Wherever "please" turns up in the entries, copy out the line that holds it.

Input records Block Start

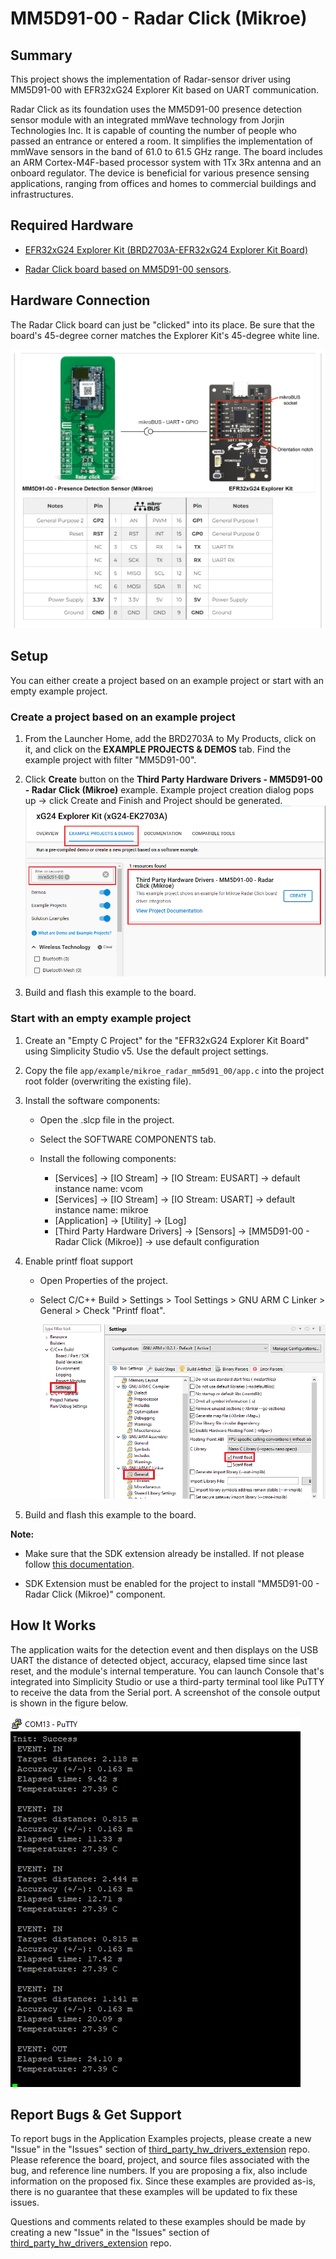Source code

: # MM5D91-00 - Radar Click (Mikroe) #

## Summary ##

This project shows the implementation of Radar-sensor driver using MM5D91-00
 with EFR32xG24 Explorer Kit based on UART communication.

Radar Click as its foundation uses the MM5D91-00 presence detection sensor module with an integrated mmWave technology from Jorjin Technologies Inc. It is capable of counting the number of people who passed an entrance or entered a room. It simplifies the implementation of mmWave sensors in the band of 61.0 to 61.5 GHz range. The board includes an ARM Cortex-M4F-based processor system with 1Tx 3Rx antenna and an onboard regulator.
The device is beneficial for various presence sensing applications, ranging from offices and homes to commercial buildings and infrastructures.

## Required Hardware ##

- [EFR32xG24 Explorer Kit (BRD2703A-EFR32xG24 Explorer Kit Board)](https://www.silabs.com/development-tools/wireless/efr32xg24-explorer-kit?tab=overview)

- [Radar Click board based on MM5D91-00 sensors](https://www.mikroe.com/radar-click).

## Hardware Connection ##

The Radar Click board can just be "clicked" into its place. Be sure that the board's 45-degree corner matches the Explorer Kit's 45-degree white line.

![board](image/hardware_connection.png "EFR32xG24 Explorer Kit Board and Radar Click Board")

## Setup ##

You can either create a project based on an example project or start with an empty example project.

### Create a project based on an example project ###

1. From the Launcher Home, add the BRD2703A to My Products, click on it, and click on the **EXAMPLE PROJECTS & DEMOS** tab. Find the example project with filter "MM5D91-00".

2. Click **Create** button on the **Third Party Hardware Drivers - MM5D91-00 - Radar Click (Mikroe)** example. Example project creation dialog pops up -> click Create and Finish and Project should be generated.
![create_example](image/create_example.png)

3. Build and flash this example to the board.

### Start with an empty example project ###

1. Create an "Empty C Project" for the "EFR32xG24 Explorer Kit Board" using Simplicity Studio v5. Use the default project settings.

2. Copy the file `app/example/mikroe_radar_mm5d91_00/app.c` into the project root folder (overwriting the existing file).

3. Install the software components:

    - Open the .slcp file in the project.

    - Select the SOFTWARE COMPONENTS tab.

    - Install the following components:

        - [Services] → [IO Stream] → [IO Stream: EUSART] → default instance name: vcom
        - [Services] → [IO Stream] → [IO Stream: USART] → default instance name: mikroe
        - [Application] → [Utility] → [Log]
        - [Third Party Hardware Drivers] → [Sensors] → [MM5D91-00 - Radar Click (Mikroe)] → use default configuration

4. Enable printf float support

    - Open Properties of the project.

    - Select C/C++ Build > Settings > Tool Settings > GNU ARM C Linker > General > Check "Printf float".

        ![printf_float](image/printf_float.png)

5. Build and flash this example to the board.

**Note:**

- Make sure that the SDK extension already be installed. If not please follow [this documentation](https://github.com/SiliconLabs/third_party_hw_drivers_extension/blob/master/README.md#how-to-add-to-simplicity-studio-ide).

- SDK Extension must be enabled for the project to install "MM5D91-00 - Radar Click (Mikroe)" component.

## How It Works ##

The application waits for the detection event and then displays on the USB UART the distance of detected object, accuracy, elapsed time since last reset, and the module's internal temperature.
You can launch Console that's integrated into Simplicity Studio or use a third-party terminal tool like PuTTY to receive the data from the Serial port. A screenshot of the console output is shown in the figure below.

![usb_debug](image/log.png "USB Debug Output Data")

## Report Bugs & Get Support ##

To report bugs in the Application Examples projects, please create a new "Issue" in the "Issues" section of [third_party_hw_drivers_extension](https://github.com/SiliconLabs/third_party_hw_drivers_extension) repo. Please reference the board, project, and source files associated with the bug, and reference line numbers. If you are proposing a fix, also include information on the proposed fix. Since these examples are provided as-is, there is no guarantee that these examples will be updated to fix these issues.

Questions and comments related to these examples should be made by creating a new "Issue" in the "Issues" section of [third_party_hw_drivers_extension](https://github.com/SiliconLabs/third_party_hw_drivers_extension) repo.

Input records Block End

▸ **Task output**:
- Make sure that the SDK extension already be installed. If not please follow [this documentation](https://github.com/SiliconLabs/third_party_hw_drivers_extension/blob/master/README.md#how-to-add-to-simplicity-studio-ide).
To report bugs in the Application Examples projects, please create a new "Issue" in the "Issues" section of [third_party_hw_drivers_extension](https://github.com/SiliconLabs/third_party_hw_drivers_extension) repo. Please reference the board, project, and source files associated with the bug, and reference line numbers. If you are proposing a fix, also include information on the proposed fix. Since these examples are provided as-is, there is no guarantee that these examples will be updated to fix these issues.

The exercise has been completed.